── Data to examine ──
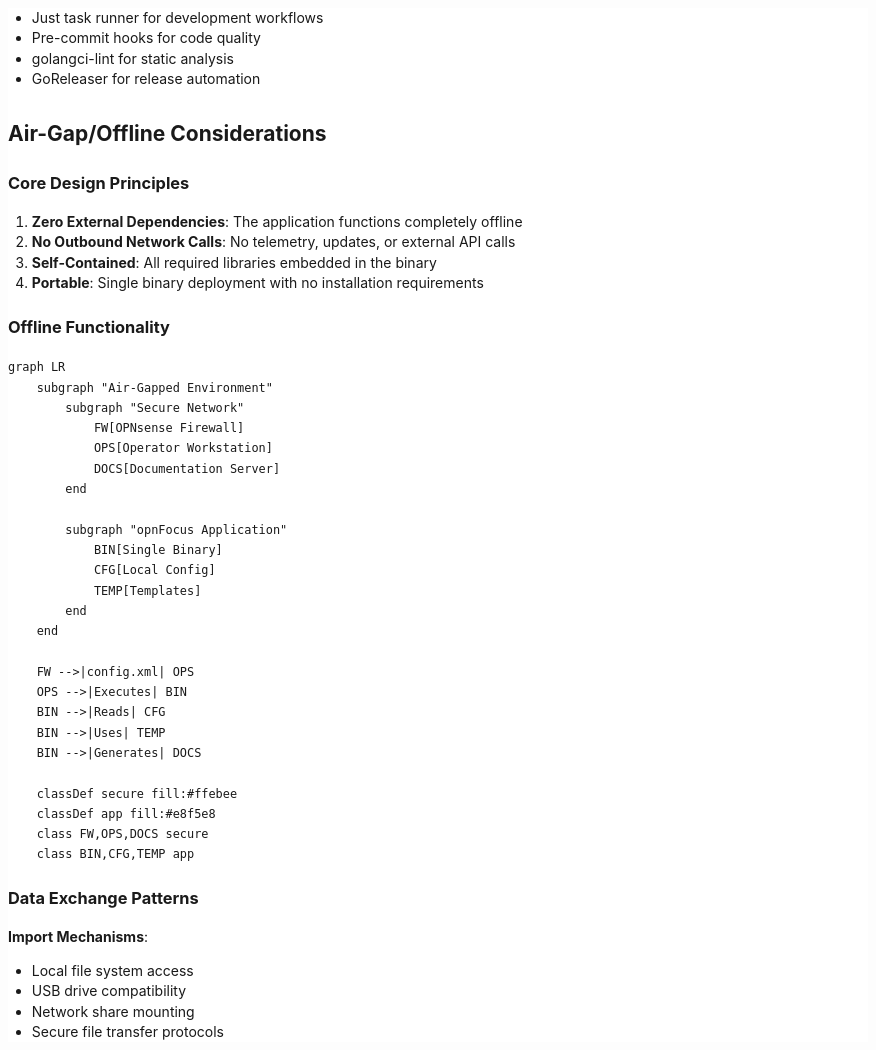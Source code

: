 - Just task runner for development workflows
- Pre-commit hooks for code quality
- golangci-lint for static analysis
- GoReleaser for release automation

## Air-Gap/Offline Considerations

### Core Design Principles

1. **Zero External Dependencies**: The application functions completely offline
2. **No Outbound Network Calls**: No telemetry, updates, or external API calls
3. **Self-Contained**: All required libraries embedded in the binary
4. **Portable**: Single binary deployment with no installation requirements

### Offline Functionality

```mermaid
graph LR
    subgraph "Air-Gapped Environment"
        subgraph "Secure Network"
            FW[OPNsense Firewall]
            OPS[Operator Workstation]
            DOCS[Documentation Server]
        end

        subgraph "opnFocus Application"
            BIN[Single Binary]
            CFG[Local Config]
            TEMP[Templates]
        end
    end

    FW -->|config.xml| OPS
    OPS -->|Executes| BIN
    BIN -->|Reads| CFG
    BIN -->|Uses| TEMP
    BIN -->|Generates| DOCS

    classDef secure fill:#ffebee
    classDef app fill:#e8f5e8
    class FW,OPS,DOCS secure
    class BIN,CFG,TEMP app
```

### Data Exchange Patterns

**Import Mechanisms**:

- Local file system access
- USB drive compatibility
- Network share mounting
- Secure file transfer protocols
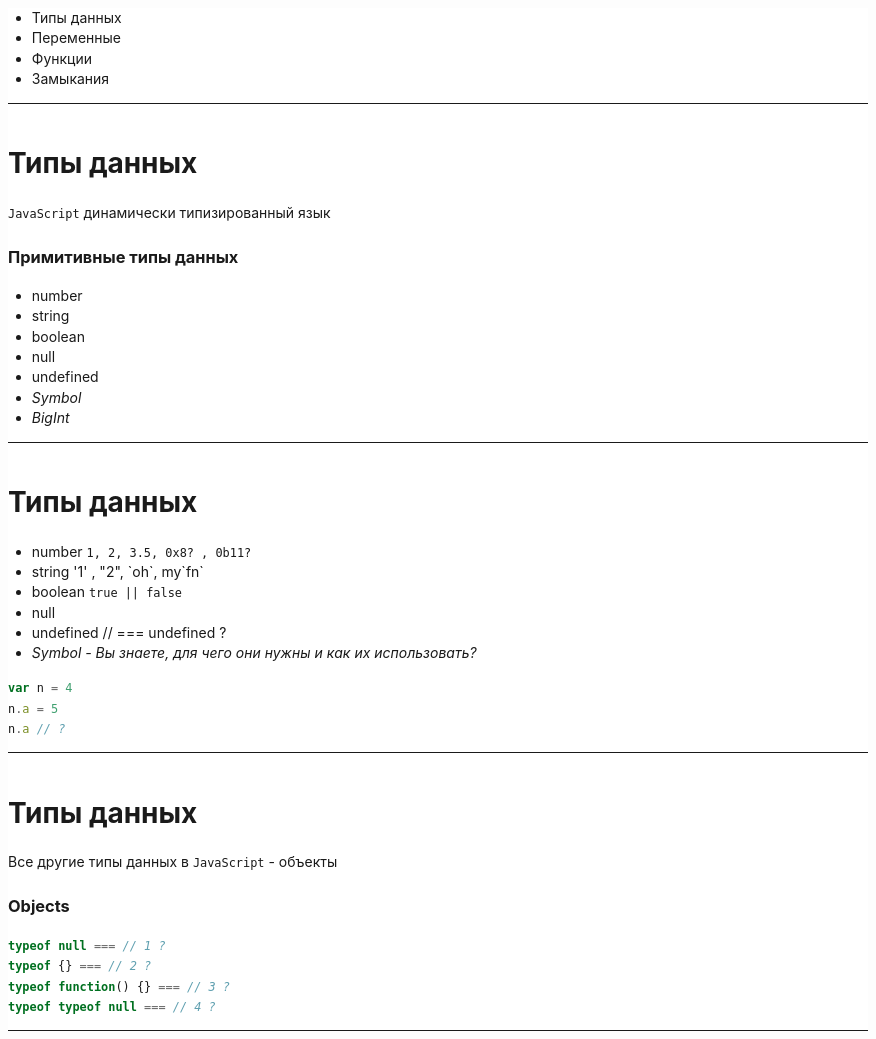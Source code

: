 - Типы данных
- Переменные 
- Функции
- Замыкания

---

# Типы данных

`JavaScript` динамически типизированный язык

### **Примитивные** типы данных

- number
- string
- boolean 
- null
- undefined
- *Symbol*
- *BigInt*

---

# Типы данных

- number `1, 2, 3.5, 0x8? , 0b11?`
- string '1' , "2", \`oh\`, my\`fn\`
- boolean `true || false`
- null
- undefined // === undefined ?
- *Symbol - Вы знаете, для чего они нужны и как их использовать?* 

```javascript
var n = 4
n.a = 5
n.a // ?
```

---

# Типы данных

Все другие типы данных в `JavaScript` - объекты

### Objects

```javascript
typeof null === // 1 ? 
typeof {} === // 2 ?
typeof function() {} === // 3 ?
typeof typeof null === // 4 ?
```

---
───
What's needed here is an exact repeat of all the records above, pictures excluded.

**Solution to this problem**.
Source code

: - Just task runner for development workflows
- Pre-commit hooks for code quality
- golangci-lint for static analysis
- GoReleaser for release automation

## Air-Gap/Offline Considerations

### Core Design Principles

1. **Zero External Dependencies**: The application functions completely offline
2. **No Outbound Network Calls**: No telemetry, updates, or external API calls
3. **Self-Contained**: All required libraries embedded in the binary
4. **Portable**: Single binary deployment with no installation requirements

### Offline Functionality

```mermaid
graph LR
    subgraph "Air-Gapped Environment"
        subgraph "Secure Network"
            FW[OPNsense Firewall]
            OPS[Operator Workstation]
            DOCS[Documentation Server]
        end

        subgraph "opnFocus Application"
            BIN[Single Binary]
            CFG[Local Config]
            TEMP[Templates]
        end
    end

    FW -->|config.xml| OPS
    OPS -->|Executes| BIN
    BIN -->|Reads| CFG
    BIN -->|Uses| TEMP
    BIN -->|Generates| DOCS

    classDef secure fill:#ffebee
    classDef app fill:#e8f5e8
    class FW,OPS,DOCS secure
    class BIN,CFG,TEMP app
```

### Data Exchange Patterns

**Import Mechanisms**:

- Local file system access
- USB drive compatibility
- Network share mounting
- Secure file transfer protocols
Source code

: - Типы данных
- Переменные 
- Функции
- Замыкания

---

# Типы данных

`JavaScript` динамически типизированный язык

### **Примитивные** типы данных

- number
- string
- boolean 
- null
- undefined
- *Symbol*
- *BigInt*

---

# Типы данных

- number `1, 2, 3.5, 0x8? , 0b11?`
- string '1' , "2", \`oh\`, my\`fn\`
- boolean `true || false`
- null
- undefined // === undefined ?
- *Symbol - Вы знаете, для чего они нужны и как их использовать?* 

```javascript
var n = 4
n.a = 5
n.a // ?
```

---

# Типы данных

Все другие типы данных в `JavaScript` - объекты

### Objects

```javascript
typeof null === // 1 ? 
typeof {} === // 2 ?
typeof function() {} === // 3 ?
typeof typeof null === // 4 ?
```

---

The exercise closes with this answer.